Stored dataset items:
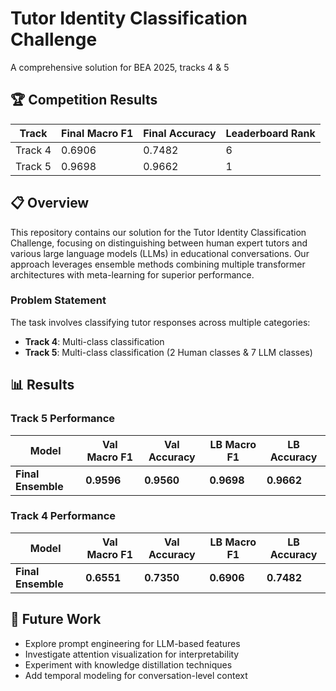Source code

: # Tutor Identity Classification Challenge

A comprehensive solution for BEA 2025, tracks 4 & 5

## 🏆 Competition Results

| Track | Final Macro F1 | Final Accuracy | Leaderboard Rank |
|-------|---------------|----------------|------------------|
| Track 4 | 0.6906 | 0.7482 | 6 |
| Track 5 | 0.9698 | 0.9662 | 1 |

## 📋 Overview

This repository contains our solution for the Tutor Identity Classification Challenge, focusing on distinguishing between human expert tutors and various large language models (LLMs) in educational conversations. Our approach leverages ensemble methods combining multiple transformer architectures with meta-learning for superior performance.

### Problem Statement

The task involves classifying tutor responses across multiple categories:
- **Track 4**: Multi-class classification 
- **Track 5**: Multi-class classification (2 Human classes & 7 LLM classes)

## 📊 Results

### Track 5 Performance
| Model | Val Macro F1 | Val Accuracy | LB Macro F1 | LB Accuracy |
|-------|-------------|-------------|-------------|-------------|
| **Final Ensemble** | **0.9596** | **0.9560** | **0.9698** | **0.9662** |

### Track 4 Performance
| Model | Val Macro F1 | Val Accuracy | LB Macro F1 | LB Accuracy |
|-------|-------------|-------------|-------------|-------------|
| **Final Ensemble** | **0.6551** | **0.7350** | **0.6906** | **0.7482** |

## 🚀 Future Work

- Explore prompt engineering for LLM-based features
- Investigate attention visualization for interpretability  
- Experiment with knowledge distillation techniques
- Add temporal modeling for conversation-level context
...
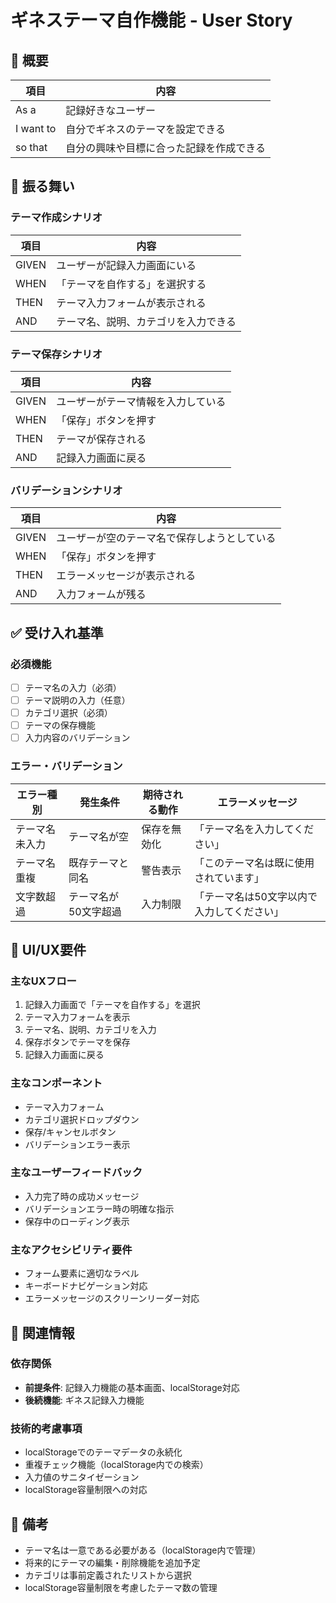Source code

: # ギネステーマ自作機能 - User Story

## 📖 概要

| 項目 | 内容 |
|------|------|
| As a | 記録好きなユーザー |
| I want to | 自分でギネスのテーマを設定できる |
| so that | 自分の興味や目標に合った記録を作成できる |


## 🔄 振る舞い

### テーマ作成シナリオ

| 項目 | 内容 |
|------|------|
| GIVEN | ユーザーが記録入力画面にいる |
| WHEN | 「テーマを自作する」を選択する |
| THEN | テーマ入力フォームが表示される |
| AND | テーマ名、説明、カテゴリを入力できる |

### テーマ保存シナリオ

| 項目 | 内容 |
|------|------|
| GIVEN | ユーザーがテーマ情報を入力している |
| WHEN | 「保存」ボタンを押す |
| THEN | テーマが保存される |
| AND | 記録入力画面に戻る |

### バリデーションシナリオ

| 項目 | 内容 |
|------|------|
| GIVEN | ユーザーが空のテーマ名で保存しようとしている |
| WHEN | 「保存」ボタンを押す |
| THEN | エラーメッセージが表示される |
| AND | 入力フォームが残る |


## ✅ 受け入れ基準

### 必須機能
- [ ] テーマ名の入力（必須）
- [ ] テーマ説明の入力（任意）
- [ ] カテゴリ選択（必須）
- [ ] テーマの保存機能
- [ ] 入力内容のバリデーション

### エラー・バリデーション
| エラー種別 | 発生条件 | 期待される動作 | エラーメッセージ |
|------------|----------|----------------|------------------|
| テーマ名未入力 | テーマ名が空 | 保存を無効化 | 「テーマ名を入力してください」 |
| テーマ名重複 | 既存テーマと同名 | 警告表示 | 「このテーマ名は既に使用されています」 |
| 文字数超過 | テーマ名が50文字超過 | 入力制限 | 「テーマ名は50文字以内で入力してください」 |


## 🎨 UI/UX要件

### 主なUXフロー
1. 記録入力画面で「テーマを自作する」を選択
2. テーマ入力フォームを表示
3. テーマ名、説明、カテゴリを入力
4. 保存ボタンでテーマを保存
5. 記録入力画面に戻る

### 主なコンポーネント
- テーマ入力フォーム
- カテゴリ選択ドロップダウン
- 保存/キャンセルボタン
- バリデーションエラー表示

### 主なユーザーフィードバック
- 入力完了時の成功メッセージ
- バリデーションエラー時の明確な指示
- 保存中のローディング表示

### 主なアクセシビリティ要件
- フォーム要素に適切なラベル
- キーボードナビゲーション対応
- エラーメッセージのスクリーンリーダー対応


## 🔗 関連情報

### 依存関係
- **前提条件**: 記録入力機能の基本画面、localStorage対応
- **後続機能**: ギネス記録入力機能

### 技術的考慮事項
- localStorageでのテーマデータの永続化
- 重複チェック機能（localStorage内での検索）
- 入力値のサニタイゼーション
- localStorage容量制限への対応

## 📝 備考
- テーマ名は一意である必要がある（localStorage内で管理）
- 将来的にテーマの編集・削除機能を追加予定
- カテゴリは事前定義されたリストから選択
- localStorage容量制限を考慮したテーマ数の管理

- [What you need to do]: Produce only the lines from the line containing "- **Track 4**: Multi-class classification" through the line containing "- Add temporal", inclusive of both, exactly as they stand in the entries above.

- [Written answer]:
- **Track 4**: Multi-class classification 
- **Track 5**: Multi-class classification (2 Human classes & 7 LLM classes)

## 📊 Results

### Track 5 Performance
| Model | Val Macro F1 | Val Accuracy | LB Macro F1 | LB Accuracy |
|-------|-------------|-------------|-------------|-------------|
| **Final Ensemble** | **0.9596** | **0.9560** | **0.9698** | **0.9662** |

### Track 4 Performance
| Model | Val Macro F1 | Val Accuracy | LB Macro F1 | LB Accuracy |
|-------|-------------|-------------|-------------|-------------|
| **Final Ensemble** | **0.6551** | **0.7350** | **0.6906** | **0.7482** |

## 🚀 Future Work

- Explore prompt engineering for LLM-based features
- Investigate attention visualization for interpretability  
- Experiment with knowledge distillation techniques
- Add temporal modeling for conversation-level context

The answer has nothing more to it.